As they neared the site of impending warfare CJ heard someone in the crowd call his name. He stopped and scanned the myriad faces until he saw someone waving at him. It was Sr. Jean Marie, who offered him a grin while hoisting a handful of tomatoes. He waited as she worked her way through the crowd toward him.
“Looks like you’re ready to unleash the apocalypse,” he said.
She laughed. “We can’t always wait on God to execute His judgment, now can we?”
“No, I guess we can’t,” CJ agreed.
The nun handed him a couple of tomatoes. “It’s cathartic, isn’t it?”
“I’m not sure; I haven’t been here in a very long time. But isn’t this just for kids?”

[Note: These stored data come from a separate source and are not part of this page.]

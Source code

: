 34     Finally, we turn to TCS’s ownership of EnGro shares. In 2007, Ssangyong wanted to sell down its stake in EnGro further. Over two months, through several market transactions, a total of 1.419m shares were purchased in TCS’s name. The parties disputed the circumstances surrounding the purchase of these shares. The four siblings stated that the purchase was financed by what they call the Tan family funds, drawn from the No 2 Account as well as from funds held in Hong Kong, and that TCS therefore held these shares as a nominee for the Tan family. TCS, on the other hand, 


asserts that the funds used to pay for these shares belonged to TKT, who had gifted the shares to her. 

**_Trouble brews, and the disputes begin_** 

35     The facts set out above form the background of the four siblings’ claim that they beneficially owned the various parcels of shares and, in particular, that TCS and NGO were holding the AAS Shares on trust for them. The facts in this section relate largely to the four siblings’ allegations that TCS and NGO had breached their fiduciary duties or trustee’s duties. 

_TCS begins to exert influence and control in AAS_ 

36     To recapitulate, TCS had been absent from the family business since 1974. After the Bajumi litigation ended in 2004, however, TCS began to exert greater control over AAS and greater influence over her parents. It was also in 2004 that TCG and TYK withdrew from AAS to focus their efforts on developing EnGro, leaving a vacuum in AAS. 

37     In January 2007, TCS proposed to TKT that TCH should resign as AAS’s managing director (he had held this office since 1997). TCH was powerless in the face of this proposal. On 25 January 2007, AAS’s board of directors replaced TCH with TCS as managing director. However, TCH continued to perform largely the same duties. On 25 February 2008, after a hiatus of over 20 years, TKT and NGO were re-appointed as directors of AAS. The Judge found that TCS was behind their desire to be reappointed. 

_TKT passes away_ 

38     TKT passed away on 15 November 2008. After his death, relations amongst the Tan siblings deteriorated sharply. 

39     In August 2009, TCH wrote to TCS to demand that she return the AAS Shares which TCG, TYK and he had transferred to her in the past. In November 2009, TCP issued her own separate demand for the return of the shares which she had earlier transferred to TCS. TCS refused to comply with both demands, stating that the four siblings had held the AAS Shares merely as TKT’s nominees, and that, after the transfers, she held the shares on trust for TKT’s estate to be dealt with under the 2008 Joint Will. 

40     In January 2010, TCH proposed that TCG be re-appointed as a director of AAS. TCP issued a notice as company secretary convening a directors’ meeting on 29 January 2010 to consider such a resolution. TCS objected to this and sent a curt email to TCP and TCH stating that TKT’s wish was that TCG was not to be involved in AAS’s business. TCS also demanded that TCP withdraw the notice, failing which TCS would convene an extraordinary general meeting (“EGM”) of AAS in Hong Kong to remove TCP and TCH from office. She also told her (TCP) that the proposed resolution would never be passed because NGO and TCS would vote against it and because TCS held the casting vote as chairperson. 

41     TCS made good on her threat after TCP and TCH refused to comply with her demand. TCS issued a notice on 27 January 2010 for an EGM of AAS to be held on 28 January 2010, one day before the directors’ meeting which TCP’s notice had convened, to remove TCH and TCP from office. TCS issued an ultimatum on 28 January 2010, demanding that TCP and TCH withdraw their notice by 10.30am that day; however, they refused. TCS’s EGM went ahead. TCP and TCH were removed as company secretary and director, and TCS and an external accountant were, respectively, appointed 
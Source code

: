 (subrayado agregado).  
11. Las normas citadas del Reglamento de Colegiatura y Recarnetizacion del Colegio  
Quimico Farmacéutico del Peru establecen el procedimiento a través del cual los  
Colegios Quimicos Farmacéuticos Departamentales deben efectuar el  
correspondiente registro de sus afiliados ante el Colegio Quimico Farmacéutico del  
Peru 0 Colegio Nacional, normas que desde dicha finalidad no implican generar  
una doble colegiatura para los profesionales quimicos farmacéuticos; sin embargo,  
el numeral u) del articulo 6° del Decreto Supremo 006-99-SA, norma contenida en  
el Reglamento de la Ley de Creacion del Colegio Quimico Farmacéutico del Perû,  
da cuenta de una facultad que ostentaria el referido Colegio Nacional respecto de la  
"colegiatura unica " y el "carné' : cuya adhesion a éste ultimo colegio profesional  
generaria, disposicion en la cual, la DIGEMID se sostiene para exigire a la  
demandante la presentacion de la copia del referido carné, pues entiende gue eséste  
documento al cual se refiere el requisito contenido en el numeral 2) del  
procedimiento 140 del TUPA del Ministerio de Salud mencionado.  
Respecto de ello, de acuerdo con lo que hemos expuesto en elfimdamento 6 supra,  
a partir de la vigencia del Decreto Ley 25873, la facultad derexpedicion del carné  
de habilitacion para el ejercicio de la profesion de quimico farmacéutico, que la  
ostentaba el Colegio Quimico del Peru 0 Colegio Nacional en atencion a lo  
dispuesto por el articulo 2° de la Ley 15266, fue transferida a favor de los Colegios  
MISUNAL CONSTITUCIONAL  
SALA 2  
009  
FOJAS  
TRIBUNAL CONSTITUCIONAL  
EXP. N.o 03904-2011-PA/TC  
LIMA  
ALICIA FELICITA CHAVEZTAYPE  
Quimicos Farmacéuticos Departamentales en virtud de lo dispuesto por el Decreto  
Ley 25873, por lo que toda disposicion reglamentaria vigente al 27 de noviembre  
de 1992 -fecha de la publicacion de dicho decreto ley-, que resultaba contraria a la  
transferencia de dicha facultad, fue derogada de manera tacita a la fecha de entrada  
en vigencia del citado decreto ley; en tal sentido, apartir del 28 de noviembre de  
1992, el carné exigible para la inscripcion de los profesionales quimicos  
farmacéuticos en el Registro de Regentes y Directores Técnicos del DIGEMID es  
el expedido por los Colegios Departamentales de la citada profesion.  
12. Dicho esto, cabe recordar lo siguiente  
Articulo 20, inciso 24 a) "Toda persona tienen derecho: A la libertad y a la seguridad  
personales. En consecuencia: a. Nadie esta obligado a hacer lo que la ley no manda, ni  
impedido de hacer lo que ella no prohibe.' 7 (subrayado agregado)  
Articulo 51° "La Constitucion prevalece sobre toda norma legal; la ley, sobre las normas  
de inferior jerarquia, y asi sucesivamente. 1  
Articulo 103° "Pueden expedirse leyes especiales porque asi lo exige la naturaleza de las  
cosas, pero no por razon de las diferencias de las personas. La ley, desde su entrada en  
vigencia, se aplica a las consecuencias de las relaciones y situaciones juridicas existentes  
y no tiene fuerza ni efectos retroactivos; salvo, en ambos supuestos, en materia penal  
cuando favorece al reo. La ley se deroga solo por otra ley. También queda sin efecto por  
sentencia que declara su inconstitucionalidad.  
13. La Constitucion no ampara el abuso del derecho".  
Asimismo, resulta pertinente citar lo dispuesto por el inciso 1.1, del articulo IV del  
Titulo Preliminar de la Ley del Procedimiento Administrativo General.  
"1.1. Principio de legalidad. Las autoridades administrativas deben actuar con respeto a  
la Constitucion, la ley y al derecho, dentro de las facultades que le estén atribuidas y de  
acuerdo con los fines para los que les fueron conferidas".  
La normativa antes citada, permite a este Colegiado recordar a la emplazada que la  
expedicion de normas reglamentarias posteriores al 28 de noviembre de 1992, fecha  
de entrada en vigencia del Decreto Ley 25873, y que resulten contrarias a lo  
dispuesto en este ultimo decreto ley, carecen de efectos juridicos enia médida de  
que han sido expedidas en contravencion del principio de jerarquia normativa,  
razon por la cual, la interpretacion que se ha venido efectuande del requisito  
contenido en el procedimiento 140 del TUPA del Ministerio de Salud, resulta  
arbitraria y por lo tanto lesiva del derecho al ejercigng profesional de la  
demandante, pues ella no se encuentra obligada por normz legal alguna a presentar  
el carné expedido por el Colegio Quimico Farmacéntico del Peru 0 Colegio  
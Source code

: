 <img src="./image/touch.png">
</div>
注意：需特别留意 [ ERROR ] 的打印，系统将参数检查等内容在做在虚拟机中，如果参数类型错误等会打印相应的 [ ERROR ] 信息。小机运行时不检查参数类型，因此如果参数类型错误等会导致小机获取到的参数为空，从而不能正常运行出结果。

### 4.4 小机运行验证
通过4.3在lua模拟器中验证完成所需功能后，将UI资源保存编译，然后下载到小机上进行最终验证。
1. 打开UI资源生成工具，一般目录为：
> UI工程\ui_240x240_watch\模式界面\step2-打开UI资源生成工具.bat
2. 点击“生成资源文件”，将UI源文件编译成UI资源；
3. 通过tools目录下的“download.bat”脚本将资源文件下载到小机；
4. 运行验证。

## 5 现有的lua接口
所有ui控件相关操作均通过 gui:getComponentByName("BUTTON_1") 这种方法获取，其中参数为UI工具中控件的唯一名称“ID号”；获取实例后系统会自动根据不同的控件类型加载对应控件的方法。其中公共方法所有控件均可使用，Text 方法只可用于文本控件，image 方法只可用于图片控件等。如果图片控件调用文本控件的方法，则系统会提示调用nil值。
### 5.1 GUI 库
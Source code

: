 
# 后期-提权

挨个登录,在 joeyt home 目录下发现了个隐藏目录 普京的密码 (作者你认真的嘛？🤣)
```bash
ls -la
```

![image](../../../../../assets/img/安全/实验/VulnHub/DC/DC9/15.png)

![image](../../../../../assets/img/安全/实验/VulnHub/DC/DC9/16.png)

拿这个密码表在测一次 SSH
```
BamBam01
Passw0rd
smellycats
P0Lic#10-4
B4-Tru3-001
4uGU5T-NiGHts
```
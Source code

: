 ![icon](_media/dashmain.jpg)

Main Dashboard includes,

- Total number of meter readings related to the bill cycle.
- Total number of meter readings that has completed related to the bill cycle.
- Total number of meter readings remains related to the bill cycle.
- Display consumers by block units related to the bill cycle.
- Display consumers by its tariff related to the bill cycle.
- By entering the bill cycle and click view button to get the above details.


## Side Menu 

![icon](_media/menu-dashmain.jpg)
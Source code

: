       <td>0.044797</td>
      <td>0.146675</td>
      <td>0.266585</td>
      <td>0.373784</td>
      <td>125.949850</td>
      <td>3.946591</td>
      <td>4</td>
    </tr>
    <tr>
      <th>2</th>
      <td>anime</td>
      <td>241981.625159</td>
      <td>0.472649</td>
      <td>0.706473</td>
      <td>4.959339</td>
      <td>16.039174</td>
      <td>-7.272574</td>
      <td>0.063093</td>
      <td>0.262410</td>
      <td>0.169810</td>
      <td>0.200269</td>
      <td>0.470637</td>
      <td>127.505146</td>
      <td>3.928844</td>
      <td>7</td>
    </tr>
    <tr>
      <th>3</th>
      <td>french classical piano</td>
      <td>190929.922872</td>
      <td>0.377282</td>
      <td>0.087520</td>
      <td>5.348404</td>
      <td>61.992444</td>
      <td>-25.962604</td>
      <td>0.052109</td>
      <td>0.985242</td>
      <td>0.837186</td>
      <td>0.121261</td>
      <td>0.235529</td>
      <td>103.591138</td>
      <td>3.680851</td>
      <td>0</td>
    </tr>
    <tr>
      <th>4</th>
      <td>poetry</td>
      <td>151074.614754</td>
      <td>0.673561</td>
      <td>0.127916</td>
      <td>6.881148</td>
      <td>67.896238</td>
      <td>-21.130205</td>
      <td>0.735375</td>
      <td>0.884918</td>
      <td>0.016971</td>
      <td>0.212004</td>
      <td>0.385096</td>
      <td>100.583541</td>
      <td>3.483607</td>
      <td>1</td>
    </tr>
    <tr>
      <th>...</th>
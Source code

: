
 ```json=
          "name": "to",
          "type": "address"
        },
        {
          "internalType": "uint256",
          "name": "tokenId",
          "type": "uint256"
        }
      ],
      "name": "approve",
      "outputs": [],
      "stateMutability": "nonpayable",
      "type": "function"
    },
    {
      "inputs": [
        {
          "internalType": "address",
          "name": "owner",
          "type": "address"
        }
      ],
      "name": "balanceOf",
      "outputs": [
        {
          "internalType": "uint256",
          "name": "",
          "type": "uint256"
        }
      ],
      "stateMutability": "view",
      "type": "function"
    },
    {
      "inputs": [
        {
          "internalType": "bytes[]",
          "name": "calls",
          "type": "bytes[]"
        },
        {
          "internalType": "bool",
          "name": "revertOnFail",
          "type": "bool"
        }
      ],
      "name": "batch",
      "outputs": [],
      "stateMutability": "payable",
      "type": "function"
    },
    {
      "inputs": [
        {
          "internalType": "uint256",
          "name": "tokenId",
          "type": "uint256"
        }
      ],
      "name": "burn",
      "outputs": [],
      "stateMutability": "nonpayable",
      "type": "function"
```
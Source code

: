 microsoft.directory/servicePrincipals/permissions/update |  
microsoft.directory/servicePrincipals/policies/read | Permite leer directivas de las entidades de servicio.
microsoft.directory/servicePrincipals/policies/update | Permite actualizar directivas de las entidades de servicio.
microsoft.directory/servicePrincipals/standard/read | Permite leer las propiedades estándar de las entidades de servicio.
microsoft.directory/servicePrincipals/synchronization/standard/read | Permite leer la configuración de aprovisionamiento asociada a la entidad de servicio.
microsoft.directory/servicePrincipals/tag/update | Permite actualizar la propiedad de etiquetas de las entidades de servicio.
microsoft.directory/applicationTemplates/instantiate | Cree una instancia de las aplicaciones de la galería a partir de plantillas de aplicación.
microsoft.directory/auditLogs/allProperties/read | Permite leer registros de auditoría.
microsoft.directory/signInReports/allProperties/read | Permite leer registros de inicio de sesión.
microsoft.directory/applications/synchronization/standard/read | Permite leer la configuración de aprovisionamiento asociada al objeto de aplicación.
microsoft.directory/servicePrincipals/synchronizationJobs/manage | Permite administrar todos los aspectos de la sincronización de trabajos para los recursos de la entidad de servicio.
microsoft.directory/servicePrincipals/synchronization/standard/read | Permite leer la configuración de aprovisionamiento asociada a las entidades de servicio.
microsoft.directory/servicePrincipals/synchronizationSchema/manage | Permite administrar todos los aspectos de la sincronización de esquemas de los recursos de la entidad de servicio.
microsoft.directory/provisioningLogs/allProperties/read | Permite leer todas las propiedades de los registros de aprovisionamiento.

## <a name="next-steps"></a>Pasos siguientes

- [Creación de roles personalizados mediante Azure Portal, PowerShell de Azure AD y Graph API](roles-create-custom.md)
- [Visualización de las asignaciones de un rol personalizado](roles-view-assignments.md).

“Aren’t we all just kids at heart?”
“I am,” Dennis said. To illustrate, he grabbed a tomato from CJ and looked ready to release it at any likely target that came into range.
“Good man,” the nun said. As Dennis took a few steps away— whether by design or because of the state of things, CJ didn’t know—Sr. Jean Marie looked up from her spot at his side and asked, “Have you given any thought to what we talked about?”
It amused CJ that even a week ago he would have answered that question with his customary avoidance. After a moment of silence he said, “I think I’ve absorbed most of it.”
The nun gave his arm a squeeze. “Good, because we’ve got too much to carry without dragging around anger. The sooner you let go of that, the better you’ll be.”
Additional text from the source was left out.